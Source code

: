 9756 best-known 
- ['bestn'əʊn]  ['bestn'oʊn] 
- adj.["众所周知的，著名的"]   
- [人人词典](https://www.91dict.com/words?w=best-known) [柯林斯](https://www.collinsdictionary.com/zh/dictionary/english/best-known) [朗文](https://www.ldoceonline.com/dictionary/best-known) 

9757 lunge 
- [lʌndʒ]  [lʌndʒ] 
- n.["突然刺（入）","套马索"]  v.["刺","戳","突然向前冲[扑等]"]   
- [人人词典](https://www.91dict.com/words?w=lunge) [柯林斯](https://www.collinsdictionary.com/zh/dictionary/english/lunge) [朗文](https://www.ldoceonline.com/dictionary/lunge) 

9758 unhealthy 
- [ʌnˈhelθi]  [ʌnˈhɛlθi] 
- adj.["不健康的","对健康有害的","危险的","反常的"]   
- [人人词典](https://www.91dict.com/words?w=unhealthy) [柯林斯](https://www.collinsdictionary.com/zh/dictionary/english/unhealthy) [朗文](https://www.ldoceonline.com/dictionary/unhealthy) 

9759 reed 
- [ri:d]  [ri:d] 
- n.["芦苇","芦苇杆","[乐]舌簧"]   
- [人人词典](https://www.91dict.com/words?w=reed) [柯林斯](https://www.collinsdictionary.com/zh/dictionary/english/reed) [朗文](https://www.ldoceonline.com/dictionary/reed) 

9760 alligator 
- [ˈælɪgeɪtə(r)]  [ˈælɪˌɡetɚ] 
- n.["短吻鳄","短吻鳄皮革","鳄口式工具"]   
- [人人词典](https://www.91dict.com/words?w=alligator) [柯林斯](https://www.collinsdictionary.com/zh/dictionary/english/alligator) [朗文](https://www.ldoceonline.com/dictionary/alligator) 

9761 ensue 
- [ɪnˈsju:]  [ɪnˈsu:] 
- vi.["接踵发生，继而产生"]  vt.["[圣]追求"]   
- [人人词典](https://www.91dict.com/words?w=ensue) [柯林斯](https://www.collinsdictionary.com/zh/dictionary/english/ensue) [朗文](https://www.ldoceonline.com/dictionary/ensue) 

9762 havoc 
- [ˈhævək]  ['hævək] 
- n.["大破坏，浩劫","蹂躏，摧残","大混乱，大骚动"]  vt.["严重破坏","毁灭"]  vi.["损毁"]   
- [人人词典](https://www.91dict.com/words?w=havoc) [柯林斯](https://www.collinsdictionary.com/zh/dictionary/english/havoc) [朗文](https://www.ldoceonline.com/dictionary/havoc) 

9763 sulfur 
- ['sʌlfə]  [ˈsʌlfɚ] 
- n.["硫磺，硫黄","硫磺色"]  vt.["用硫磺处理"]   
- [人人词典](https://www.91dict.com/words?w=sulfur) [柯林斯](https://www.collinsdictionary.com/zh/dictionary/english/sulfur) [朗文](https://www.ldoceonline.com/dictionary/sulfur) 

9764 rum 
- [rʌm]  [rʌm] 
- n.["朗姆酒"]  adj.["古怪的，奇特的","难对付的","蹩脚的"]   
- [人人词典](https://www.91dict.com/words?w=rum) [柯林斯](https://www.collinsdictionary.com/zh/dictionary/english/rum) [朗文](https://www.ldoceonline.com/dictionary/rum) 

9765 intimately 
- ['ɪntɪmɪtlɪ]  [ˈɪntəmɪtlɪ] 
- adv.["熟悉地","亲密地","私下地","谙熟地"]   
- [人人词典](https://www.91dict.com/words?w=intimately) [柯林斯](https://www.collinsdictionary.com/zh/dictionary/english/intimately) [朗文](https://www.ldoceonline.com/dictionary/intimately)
· · · · · · ·
→ **Task brief**: Please print the material again in full, exactly as it is.

→ **Result**:
Source code

: 9756 best-known 
- ['bestn'əʊn]  ['bestn'oʊn] 
- adj.["众所周知的，著名的"]   
- [人人词典](https://www.91dict.com/words?w=best-known) [柯林斯](https://www.collinsdictionary.com/zh/dictionary/english/best-known) [朗文](https://www.ldoceonline.com/dictionary/best-known) 

9757 lunge 
- [lʌndʒ]  [lʌndʒ] 
- n.["突然刺（入）","套马索"]  v.["刺","戳","突然向前冲[扑等]"]   
- [人人词典](https://www.91dict.com/words?w=lunge) [柯林斯](https://www.collinsdictionary.com/zh/dictionary/english/lunge) [朗文](https://www.ldoceonline.com/dictionary/lunge) 

9758 unhealthy 
- [ʌnˈhelθi]  [ʌnˈhɛlθi] 
- adj.["不健康的","对健康有害的","危险的","反常的"]   
- [人人词典](https://www.91dict.com/words?w=unhealthy) [柯林斯](https://www.collinsdictionary.com/zh/dictionary/english/unhealthy) [朗文](https://www.ldoceonline.com/dictionary/unhealthy) 

9759 reed 
- [ri:d]  [ri:d] 
- n.["芦苇","芦苇杆","[乐]舌簧"]   
- [人人词典](https://www.91dict.com/words?w=reed) [柯林斯](https://www.collinsdictionary.com/zh/dictionary/english/reed) [朗文](https://www.ldoceonline.com/dictionary/reed) 

9760 alligator 
- [ˈælɪgeɪtə(r)]  [ˈælɪˌɡetɚ] 
- n.["短吻鳄","短吻鳄皮革","鳄口式工具"]   
- [人人词典](https://www.91dict.com/words?w=alligator) [柯林斯](https://www.collinsdictionary.com/zh/dictionary/english/alligator) [朗文](https://www.ldoceonline.com/dictionary/alligator) 

9761 ensue 
- [ɪnˈsju:]  [ɪnˈsu:] 
- vi.["接踵发生，继而产生"]  vt.["[圣]追求"]   
- [人人词典](https://www.91dict.com/words?w=ensue) [柯林斯](https://www.collinsdictionary.com/zh/dictionary/english/ensue) [朗文](https://www.ldoceonline.com/dictionary/ensue) 

9762 havoc 
- [ˈhævək]  ['hævək] 
- n.["大破坏，浩劫","蹂躏，摧残","大混乱，大骚动"]  vt.["严重破坏","毁灭"]  vi.["损毁"]   
- [人人词典](https://www.91dict.com/words?w=havoc) [柯林斯](https://www.collinsdictionary.com/zh/dictionary/english/havoc) [朗文](https://www.ldoceonline.com/dictionary/havoc) 

9763 sulfur 
- ['sʌlfə]  [ˈsʌlfɚ] 
- n.["硫磺，硫黄","硫磺色"]  vt.["用硫磺处理"]   
- [人人词典](https://www.91dict.com/words?w=sulfur) [柯林斯](https://www.collinsdictionary.com/zh/dictionary/english/sulfur) [朗文](https://www.ldoceonline.com/dictionary/sulfur) 

9764 rum 
- [rʌm]  [rʌm] 
- n.["朗姆酒"]  adj.["古怪的，奇特的","难对付的","蹩脚的"]   
- [人人词典](https://www.91dict.com/words?w=rum) [柯林斯](https://www.collinsdictionary.com/zh/dictionary/english/rum) [朗文](https://www.ldoceonline.com/dictionary/rum) 

9765 intimately 
- ['ɪntɪmɪtlɪ]  [ˈɪntəmɪtlɪ] 
- adv.["熟悉地","亲密地","私下地","谙熟地"]   
- [人人词典](https://www.91dict.com/words?w=intimately) [柯林斯](https://www.collinsdictionary.com/zh/dictionary/english/intimately) [朗文](https://www.ldoceonline.com/dictionary/intimately)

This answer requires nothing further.